Onions
Onions are beautiful.
They are not fleetingly beautiful, like a rose (yawn) or a younger
Anna Nicole Smith. They are enduringly beautiful, like the Chrysler
Building or a really solid off-shore tax shelter.
At first glance, onions don't necessarily rock the kitchen. True, they're basically
spherical, so they pick up some points for supporting Euclidean
geometry. But beyond that, the average onion wouldn't survive the first
round of a gustatory beauty contest, where it would face the lean elegance
of scallions, the vibrant lushness of strawberries and the striped luminescence
of raw
salmon.
And yet: There's a lot to consider beneath the surface of the onion. Onions have character. Onions have depth. Onions have magical powers.
To prepare an onion is to confront the profound. You start with a papery
skin that's toughened by time. Remove it, and you're staring at a layer of
sleek white vegetable flesh. The interior is so smooth, regular and
neatly patterened that it looks like something cooked up in Illustrator by
a particularly inspired graphic
designer. The onion, once rough enough to easily juggle, now slips across
your palm.
Now, if you can bear to mar something so tender, take knife in hand and onion
to cutting board. Once your blade gains purchase on the slick exterior, it
swings easily through the onion, revealing the concentric series of layers
that lie underneath, stacked like an organic matryoshka
doll. Soon, you've got a pile of crescents within
crescents, and you're chopping them down into cookable bits.

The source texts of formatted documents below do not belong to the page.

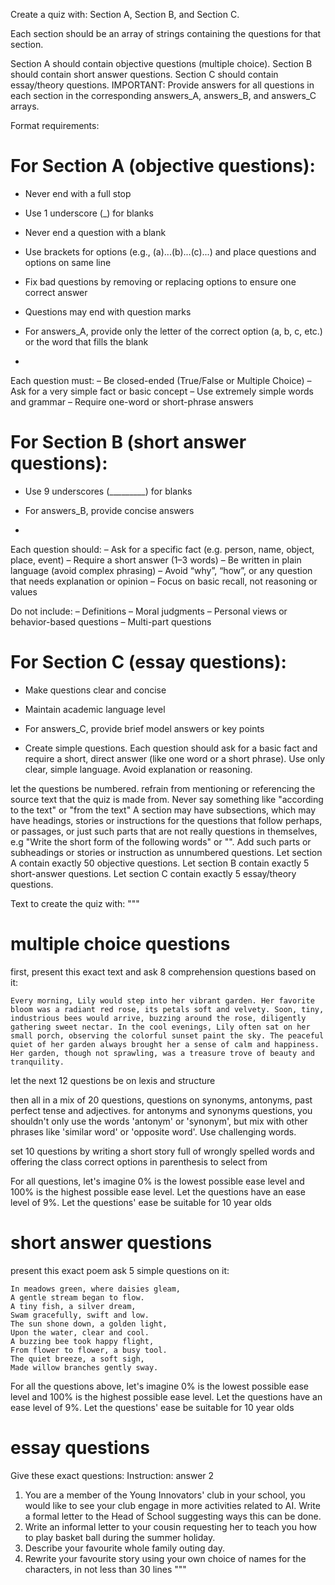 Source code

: 
Create a quiz with:
Section A, Section B, and Section C.

Each section should be an array of strings containing the questions for that section.

Section A should contain objective questions (multiple choice).
Section B should contain short answer questions.
Section C should contain essay/theory questions.
IMPORTANT: Provide answers for all questions in each section in the corresponding answers_A, answers_B, and answers_C arrays.

Format requirements:

# For Section A (objective questions):
- Never end with a full stop
- Use 1 underscore (_) for blanks
- Never end a question with a blank
- Use brackets for options (e.g., (a)...(b)...(c)...) and place questions and options on same line
- Fix bad questions by removing or replacing options to ensure one correct answer
- Questions may end with question marks
- For answers_A, provide only the letter of the correct option (a, b, c, etc.) or the word that fills the blank

- 
Each question must:
– Be closed-ended (True/False or Multiple Choice)
– Ask for a very simple fact or basic concept
– Use extremely simple words and grammar
– Require one-word or short-phrase answers


# For Section B (short answer questions):
- Use 9 underscores (_________) for blanks
- For answers_B, provide concise answers

- 
Each question should:
– Ask for a specific fact (e.g. person, name, object, place, event)
– Require a short answer (1–3 words)
– Be written in plain language (avoid complex phrasing)
– Avoid “why”, “how”, or any question that needs explanation or opinion
– Focus on basic recall, not reasoning or values

Do not include:
– Definitions
– Moral judgments
– Personal views or behavior-based questions
– Multi-part questions


# For Section C (essay questions):
- Make questions clear and concise
- Maintain academic language level
- For answers_C, provide brief model answers or key points

- Create simple questions. Each question should ask for a basic fact and require a short, direct answer (like one word or a short phrase). Use only clear, simple language. Avoid explanation or reasoning.

let the questions be numbered.
refrain from mentioning or referencing the source text that the quiz is made from. Never say something like "according to the text" or "from the text"
A section may have subsections, which may have headings, stories or instructions for the questions that follow perhaps, or passages, or just such parts that are not really questions in themselves, e.g "Write the short form of the following words" or "<a story required for the questions in this section to be answered>". Add such parts or subheadings or stories or instruction as unnumbered questions.
Let section A contain exactly 50 objective questions. Let section B contain exactly 5 short-answer questions. Let section C contain exactly 5 essay/theory questions.

Text to create the quiz with:
  """
  # multiple choice questions
first, present this exact text and ask 8 comprehension questions based on it:
```plaintext
Every morning, Lily would step into her vibrant garden. Her favorite bloom was a radiant red rose, its petals soft and velvety. Soon, tiny, industrious bees would arrive, buzzing around the rose, diligently gathering sweet nectar. In the cool evenings, Lily often sat on her small porch, observing the colorful sunset paint the sky. The peaceful quiet of her garden always brought her a sense of calm and happiness. Her garden, though not sprawling, was a treasure trove of beauty and tranquility.
```

let the next 12 questions be on lexis and structure

then all in a mix of 20 questions, questions on synonyms, antonyms, past perfect tense and adjectives. for antonyms and synonyms questions, you shouldn't only use the words 'antonym' or 'synonym', but mix with other phrases like 'similar word' or 'opposite word'. Use challenging words.

set 10 questions by writing a short story full of wrongly spelled words and offering the class correct options in parenthesis to select from

For all questions, let's imagine 0% is the lowest possible ease level and 100% is the highest possible ease level. Let the questions have an ease level of 9%. Let the questions' ease be suitable for 10 year olds

# short answer questions
present this exact poem ask 5 simple questions on it:
```plaintext
In meadows green, where daisies gleam,
A gentle stream began to flow.
A tiny fish, a silver dream,
Swam gracefully, swift and low.
The sun shone down, a golden light,
Upon the water, clear and cool.
A buzzing bee took happy flight,
From flower to flower, a busy tool.
The quiet breeze, a soft sigh,
Made willow branches gently sway.
```

For all the questions above, let's imagine 0% is the lowest possible ease level and 100% is the highest possible ease level. Let the questions have an ease level of 9%. Let the questions' ease be suitable for 10 year olds


# essay questions
Give these exact questions:
Instruction: answer 2
1. You are a member of the Young Innovators' club in your school, you would like to see your club engage in more activities related to AI. Write a formal letter to the Head of School suggesting ways this can be done.
2. Write an informal letter to your cousin requesting her to teach you how to play basket ball during the summer holiday.
3. Describe your favourite whole family outing day.
4. Rewrite your favourite story using your own choice of names for the characters, in not less than 30 lines
 """
   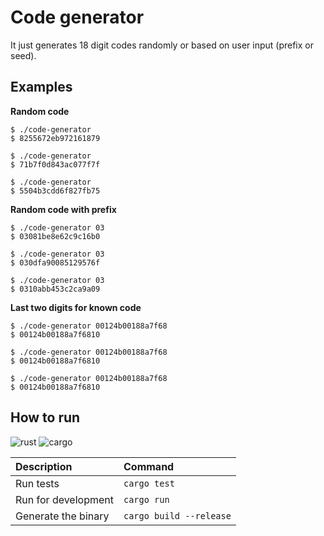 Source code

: # Code generator

It just generates 18 digit codes randomly or based on user input (prefix or seed).

## Examples

**Random code**

```
$ ./code-generator
$ 8255672eb972161879

$ ./code-generator
$ 71b7f0d843ac077f7f

$ ./code-generator
$ 5504b3cdd6f827fb75
```

**Random code with prefix**

```
$ ./code-generator 03
$ 03081be8e62c9c16b0
 
$ ./code-generator 03
$ 030dfa90085129576f
 
$ ./code-generator 03
$ 0310abb453c2ca9a09
```

**Last two digits for known code**

```
$ ./code-generator 00124b00188a7f68
$ 00124b00188a7f6810
 
$ ./code-generator 00124b00188a7f68
$ 00124b00188a7f6810
 
$ ./code-generator 00124b00188a7f68
$ 00124b00188a7f6810
```

## How to run

![rust] ![cargo]

| Description | Command |
| :--- | :--- |
| Run tests | `cargo test`
| Run for development | `cargo run` |
| Generate the binary | `cargo build --release` |

[rust]: https://img.shields.io/badge/rustc-1.43-458AC9.svg?style=for-the-badge "Rust 1.43"
[cargo]: https://img.shields.io/badge/cargo-1.43-E8B24F.svg?style=for-the-badge "Cargo 1.43"
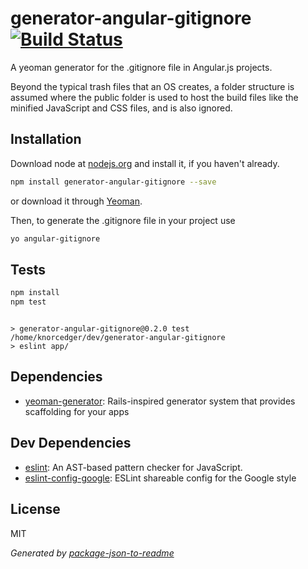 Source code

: # generator-angular-gitignore [![Build Status](https://travis-ci.org/Knorcedger/generator-angular-gitignore.png?branch=master)](https://travis-ci.org/Knorcedger/generator-angular-gitignore)

A yeoman generator for the .gitignore file in Angular.js projects.

Beyond the typical trash files that an OS creates, a folder structure is assumed where
the public folder is used to host the build files like the minified JavaScript and CSS files, and is also ignored.

## Installation

Download node at [nodejs.org](http://nodejs.org) and install it, if you haven't already.

```sh
npm install generator-angular-gitignore --save
```

or download it through [Yeoman](http://yeoman.io).

Then, to generate the .gitignore file in your project use

```sh
yo angular-gitignore
```

## Tests

```sh
npm install
npm test
```
```

> generator-angular-gitignore@0.2.0 test /home/knorcedger/dev/generator-angular-gitignore
> eslint app/

```

## Dependencies

- [yeoman-generator](https://github.com/yeoman/generator): Rails-inspired generator system that provides scaffolding for your apps

## Dev Dependencies

- [eslint](https://github.com/eslint/eslint): An AST-based pattern checker for JavaScript.
- [eslint-config-google](https://github.com/google/eslint-config-google): ESLint shareable config for the Google style


## License

MIT

_Generated by [package-json-to-readme](https://github.com/zeke/package-json-to-readme)_
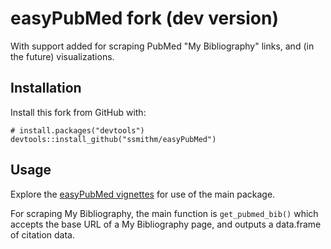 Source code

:# easyPubMed fork (dev version)

With support added for scraping PubMed "My Bibliography" links, and (in the future) visualizations. 

## Installation

Install this fork from GitHub with:

```{r}
# install.packages("devtools")
devtools::install_github("ssmithm/easyPubMed")
```

## Usage

Explore the [easyPubMed vignettes](https://www.data-pulse.com/dev_site/easypubmed/) for use of the main package.

For scraping My Bibliography, the main function is `get_pubmed_bib()` which accepts the base URL of a My Bibliography page, and outputs a data.frame of citation data. 
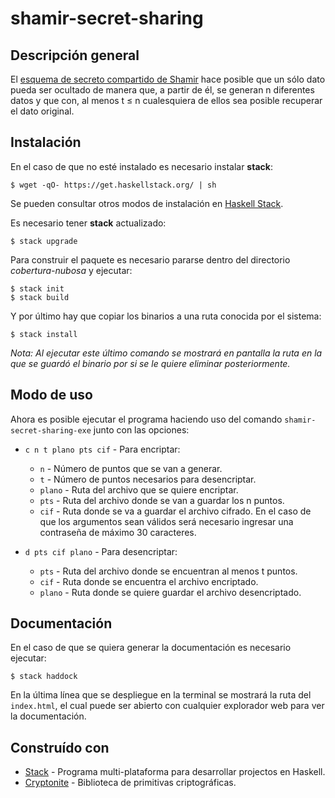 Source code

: # **shamir-secret-sharing**

## Descripción general

El [esquema de secreto compartido de Shamir](https://es.wikipedia.org/wiki/Esquema_de_Shamir) hace posible que un sólo dato pueda ser ocultado de manera que, a partir de él, se generan n diferentes datos y que con, al menos t ≤ n cualesquiera de ellos sea posible recuperar el dato original.

## Instalación

En el caso de que no esté instalado es necesario instalar **stack**:

`$ wget -qO- https://get.haskellstack.org/ | sh`

Se pueden consultar otros modos de instalación en [Haskell Stack](https://docs.haskellstack.org/en/stable/install_and_upgrade/).

Es necesario tener **stack** actualizado:

`$ stack upgrade`


Para construir el paquete es necesario pararse dentro del directorio *cobertura-nubosa* y ejecutar:
```
$ stack init
$ stack build
```
Y por último hay que copiar los binarios a una ruta conocida por el sistema:

`$ stack install`

*Nota: Al ejecutar este último comando se mostrará en pantalla la ruta en la que se guardó el binario por si se le quiere eliminar posteriormente.*

## Modo de uso 

Ahora es posible ejecutar el programa haciendo uso del comando `shamir-secret-sharing-exe` junto con las opciones:

* `c n t plano pts cif` - Para encriptar:
  * `n` - Número de puntos que se van a generar.
  * `t` - Número de puntos necesarios para desencriptar.
  * `plano` - Ruta del archivo que se quiere encriptar.
  * `pts` - Ruta del archivo donde se van a guardar los n puntos.
  * `cif` - Ruta donde se va a guardar el archivo cifrado.
  En el caso de que los argumentos sean válidos será necesario ingresar una contraseña de máximo 30 caracteres. 
  
* `d pts cif plano` - Para desencriptar:
  * `pts` - Ruta del archivo donde se encuentran al menos t puntos.
  * `cif` - Ruta donde se encuentra el archivo encriptado.
  * `plano` - Ruta donde se quiere guardar el archivo desencriptado.

## Documentación

En el caso de que se quiera generar la documentación es necesario ejecutar:

`$ stack haddock`

En la última línea que se despliegue en la terminal se mostrará la ruta del `index.html`, el cual puede ser abierto con cualquier explorador web para ver la documentación. 


## Construído con
* [Stack](https://docs.haskellstack.org) - Programa multi-plataforma para desarrollar projectos en Haskell. 
* [Cryptonite](https://github.com/haskell-crypto/cryptonite) - Biblioteca de primitivas criptográficas.

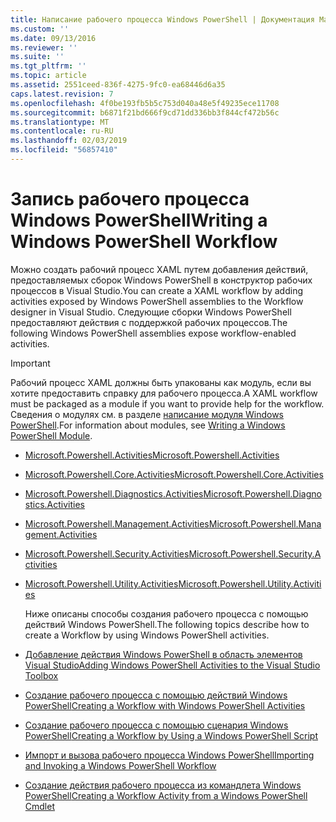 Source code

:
 ```yaml
---
title: Написание рабочего процесса Windows PowerShell | Документация Майкрософт
ms.custom: ''
ms.date: 09/13/2016
ms.reviewer: ''
ms.suite: ''
ms.tgt_pltfrm: ''
ms.topic: article
ms.assetid: 2551ceed-836f-4275-9fc0-ea68446d6a35
caps.latest.revision: 7
ms.openlocfilehash: 4f0be193fb5b5c753d040a48e5f49235ece11708
ms.sourcegitcommit: b6871f21bd666f9cd71dd336bb3f844cf472b56c
ms.translationtype: MT
ms.contentlocale: ru-RU
ms.lasthandoff: 02/03/2019
ms.locfileid: "56857410"
---
```

# <a name="writing-a-windows-powershell-workflow"></a><span data-ttu-id="0506b-102">Запись рабочего процесса Windows PowerShell</span><span class="sxs-lookup"><span data-stu-id="0506b-102">Writing a Windows PowerShell Workflow</span></span>

<span data-ttu-id="0506b-103">Можно создать рабочий процесс XAML путем добавления действий, предоставляемых сборок Windows PowerShell в конструктор рабочих процессов в Visual Studio.</span><span class="sxs-lookup"><span data-stu-id="0506b-103">You can create a XAML workflow by adding activities exposed by Windows PowerShell assemblies to the Workflow designer in Visual Studio.</span></span> <span data-ttu-id="0506b-104">Следующие сборки Windows PowerShell предоставляют действия с поддержкой рабочих процессов.</span><span class="sxs-lookup"><span data-stu-id="0506b-104">The following Windows PowerShell assemblies expose workflow-enabled activities.</span></span>

> [!IMPORTANT]
> <span data-ttu-id="0506b-105">Рабочий процесс XAML должны быть упакованы как модуль, если вы хотите предоставить справку для рабочего процесса.</span><span class="sxs-lookup"><span data-stu-id="0506b-105">A XAML workflow must be packaged as a module if you want to provide help for the workflow.</span></span> <span data-ttu-id="0506b-106">Сведения о модулях см. в разделе [написание модуля Windows PowerShell](../module/writing-a-windows-powershell-module.md).</span><span class="sxs-lookup"><span data-stu-id="0506b-106">For information about modules, see [Writing a Windows PowerShell Module](../module/writing-a-windows-powershell-module.md).</span></span>

- [<span data-ttu-id="0506b-107">Microsoft.Powershell.Activities</span><span class="sxs-lookup"><span data-stu-id="0506b-107">Microsoft.Powershell.Activities</span></span>](/dotnet/api/Microsoft.PowerShell.Activities)

- [<span data-ttu-id="0506b-108">Microsoft.Powershell.Core.Activities</span><span class="sxs-lookup"><span data-stu-id="0506b-108">Microsoft.Powershell.Core.Activities</span></span>](/dotnet/api/Microsoft.PowerShell.Core.Activities)

- [<span data-ttu-id="0506b-109">Microsoft.Powershell.Diagnostics.Activities</span><span class="sxs-lookup"><span data-stu-id="0506b-109">Microsoft.Powershell.Diagnostics.Activities</span></span>](/dotnet/api/Microsoft.PowerShell.Diagnostics.Activities)

- [<span data-ttu-id="0506b-110">Microsoft.Powershell.Management.Activities</span><span class="sxs-lookup"><span data-stu-id="0506b-110">Microsoft.Powershell.Management.Activities</span></span>](/dotnet/api/Microsoft.PowerShell.Management.Activities)

- [<span data-ttu-id="0506b-111">Microsoft.Powershell.Security.Activities</span><span class="sxs-lookup"><span data-stu-id="0506b-111">Microsoft.Powershell.Security.Activities</span></span>](/dotnet/api/Microsoft.PowerShell.Security.Activities)

- [<span data-ttu-id="0506b-112">Microsoft.Powershell.Utility.Activities</span><span class="sxs-lookup"><span data-stu-id="0506b-112">Microsoft.Powershell.Utility.Activities</span></span>](/dotnet/api/Microsoft.PowerShell.Utility.Activities)

  <span data-ttu-id="0506b-113">Ниже описаны способы создания рабочего процесса с помощью действий Windows PowerShell.</span><span class="sxs-lookup"><span data-stu-id="0506b-113">The following topics describe how to create a Workflow by using Windows PowerShell activities.</span></span>

- [<span data-ttu-id="0506b-114">Добавление действия Windows PowerShell в область элементов Visual Studio</span><span class="sxs-lookup"><span data-stu-id="0506b-114">Adding Windows PowerShell Activities to the Visual Studio Toolbox</span></span>](./adding-windows-powershell-activities-to-the-visual-studio-toolbox.md)

- [<span data-ttu-id="0506b-115">Создание рабочего процесса с помощью действий Windows PowerShell</span><span class="sxs-lookup"><span data-stu-id="0506b-115">Creating a Workflow with Windows PowerShell Activities</span></span>](./creating-a-workflow-with-windows-powershell-activities.md)

- [<span data-ttu-id="0506b-116">Создание рабочего процесса с помощью сценария Windows PowerShell</span><span class="sxs-lookup"><span data-stu-id="0506b-116">Creating a Workflow by Using a Windows PowerShell Script</span></span>](./creating-a-workflow-by-using-a-windows-powershell-script.md)

- [<span data-ttu-id="0506b-117">Импорт и вызова рабочего процесса Windows PowerShell</span><span class="sxs-lookup"><span data-stu-id="0506b-117">Importing and Invoking a Windows PowerShell Workflow</span></span>](./importing-and-invoking-a-windows-powershell-workflow.md)

- [<span data-ttu-id="0506b-118">Создание действия рабочего процесса из командлета Windows PowerShell</span><span class="sxs-lookup"><span data-stu-id="0506b-118">Creating a Workflow Activity from a Windows PowerShell Cmdlet</span></span>](./creating-a-workflow-activity-from-a-windows-powershell-cmdlet.md) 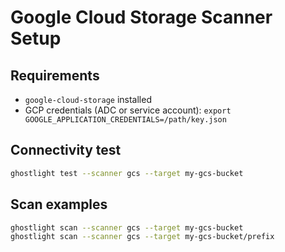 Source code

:Google Cloud Storage Scanner Setup
=================================

Requirements
------------
- `google-cloud-storage` installed
- GCP credentials (ADC or service account): `export GOOGLE_APPLICATION_CREDENTIALS=/path/key.json`

Connectivity test
-----------------
```bash
ghostlight test --scanner gcs --target my-gcs-bucket
```

Scan examples
-------------
```bash
ghostlight scan --scanner gcs --target my-gcs-bucket
ghostlight scan --scanner gcs --target my-gcs-bucket/prefix
```



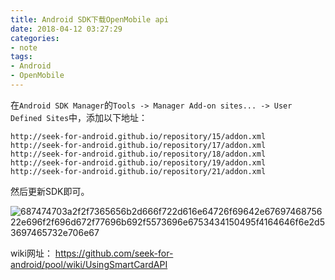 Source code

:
 ```yaml
---
title: Android SDK下载OpenMobile api
date: 2018-04-12 03:27:29 
categories: 
- note
tags: 
- Android
- OpenMobile
---
```


在`Android SDK Manager`的`Tools -> Manager Add-on sites... -> User Defined Sites`中，添加以下地址：
```
http://seek-for-android.github.io/repository/15/addon.xml
http://seek-for-android.github.io/repository/17/addon.xml
http://seek-for-android.github.io/repository/18/addon.xml
http://seek-for-android.github.io/repository/19/addon.xml
http://seek-for-android.github.io/repository/21/addon.xml
```
然后更新SDK即可。

![687474703a2f2f7365656b2d666f722d616e64726f69642e6769746875622e696f2f696d672f77696b692f5573696e6753434150495f4164646f6e2d53697465732e706e67](https://user-images.githubusercontent.com/7078104/38654948-64dc896e-3e44-11e8-9e1c-e1a803e5889b.png)


wiki网址： https://github.com/seek-for-android/pool/wiki/UsingSmartCardAPI
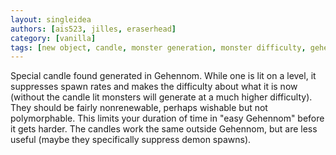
 ```yaml
---
layout: singleidea
authors: [ais523, jilles, eraserhead]
category: [vanilla]
tags: [new object, candle, monster generation, monster difficulty, gehennom, demon monster class]
---
```

Special candle found generated in Gehennom. While one is lit on a level, it suppresses spawn rates and makes the difficulty about what it is now (without the candle lit monsters will generate at a much higher difficulty). They should be fairly nonrenewable, perhaps wishable but not polymorphable. This limits your duration of time in "easy Gehennom" before it gets harder. The candles work the same outside Gehennom, but are less useful (maybe they specifically suppress demon spawns).
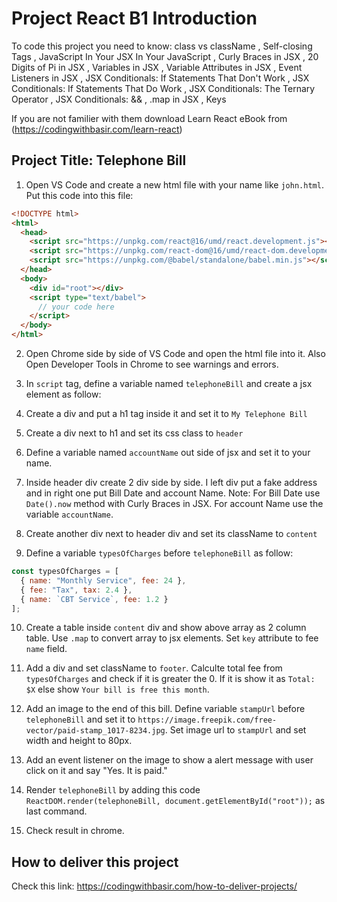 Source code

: # Project React B1 Introduction

To code this project you need to know:
class vs className
, Self-closing Tags
, JavaScript In Your JSX In Your JavaScript
, Curly Braces in JSX
, 20 Digits of Pi in JSX
, Variables in JSX
, Variable Attributes in JSX
, Event Listeners in JSX
, JSX Conditionals: If Statements That Don't Work
, JSX Conditionals: If Statements That Do Work
, JSX Conditionals: The Ternary Operator
, JSX Conditionals: &&
, .map in JSX
, Keys

If you are not familier with them download Learn React eBook from (https://codingwithbasir.com/learn-react)

## Project Title: Telephone Bill

1. Open VS Code and create a new html file with your name like `john.html`. Put this code into this file:

```html
<!DOCTYPE html>
<html>
  <head>
    <script src="https://unpkg.com/react@16/umd/react.development.js"></script>
    <script src="https://unpkg.com/react-dom@16/umd/react-dom.development.js"></script>
    <script src="https://unpkg.com/@babel/standalone/babel.min.js"></script>
  </head>
  <body>
    <div id="root"></div>
    <script type="text/babel">
      // your code here
    </script>
  </body>
</html>
```

2. Open Chrome side by side of VS Code and open the html file into it. Also Open Developer Tools in Chrome to see warnings and errors.

3. In `script` tag, define a variable named `telephoneBill` and create a jsx element as follow:

4. Create a div and put a h1 tag inside it and set it to `My Telephone Bill`

5. Create a div next to h1 and set its css class to `header`

6. Define a variable named `accountName` out side of jsx and set it to your name.

7. Inside header div create 2 div side by side. I left div put a fake address and in right one put Bill Date and account Name.
   Note: For Bill Date use `Date().now` method with Curly Braces in JSX. For account Name use the variable `accountName`.

8. Create another div next to header div and set its className to `content`

9. Define a variable `typesOfCharges` before `telephoneBill` as follow:

```javascript
const typesOfCharges = [
  { name: "Monthly Service", fee: 24 },
  { fee: "Tax", tax: 2.4 },
  { name: `CBT Service`, fee: 1.2 }
];
```

10. Create a table inside `content` div and show above array as 2 column table. Use `.map` to convert array to jsx elements. Set `key` attribute to fee `name` field.

11. Add a div and set className to `footer`. Calculte total fee from `typesOfCharges` and check if it is greater the 0. If it is show it as `Total: $X` else show `Your bill is free this month`.

12. Add an image to the end of this bill. Define variable `stampUrl` before `telephoneBill` and set it to `https://image.freepik.com/free-vector/paid-stamp_1017-8234.jpg`. Set image url to `stampUrl` and set width and height to 80px.

13. Add an event listener on the image to show a alert message with user click on it and say "Yes. It is paid."

14. Render `telephoneBill` by adding this code `ReactDOM.render(telephoneBill, document.getElementById("root"));` as last command.

15. Check result in chrome.

## How to deliver this project

Check this link: https://codingwithbasir.com/how-to-deliver-projects/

Then come the tears. No other vegetable, when chopped, prompts such a precise
simulation of our most heartfelt emotional response. Is it because we instinctively
weep at the destruction of a regular geometric solid? Is it because the almost
majestic order of an onion has been unraveled into a maelstrom of chaos? Is
it because cutting onions arouses the gas propanethiol S-oxide, which then
joins with the onion's enzymes to emit a passive sulfur compound that blends
with the water produced in our tear ducts to produce sulfuric acid?
We will never know the answer.
Onions have a lighter side as well. Anyone's who's snacked on good gourmet pizza
or traditional European sauces knows the sensitive sweetness of carmelized
onions. What the hell? How does … that …
come from that?
What's God up to
here, anyway? How exactly does one of the culinary world's toughest linebackers
transform itself into a pirouetting pillar of haute cuisine?
It's a damn miracle.
And it's beautiful, in the deepest sense of the word: It stirs emotion through
the senses. And if you can stare at an onion's symmetric grace, weep at its noxious
emissions and sample its transformation from tart to sweet without being moved,
you don't know what beauty really is.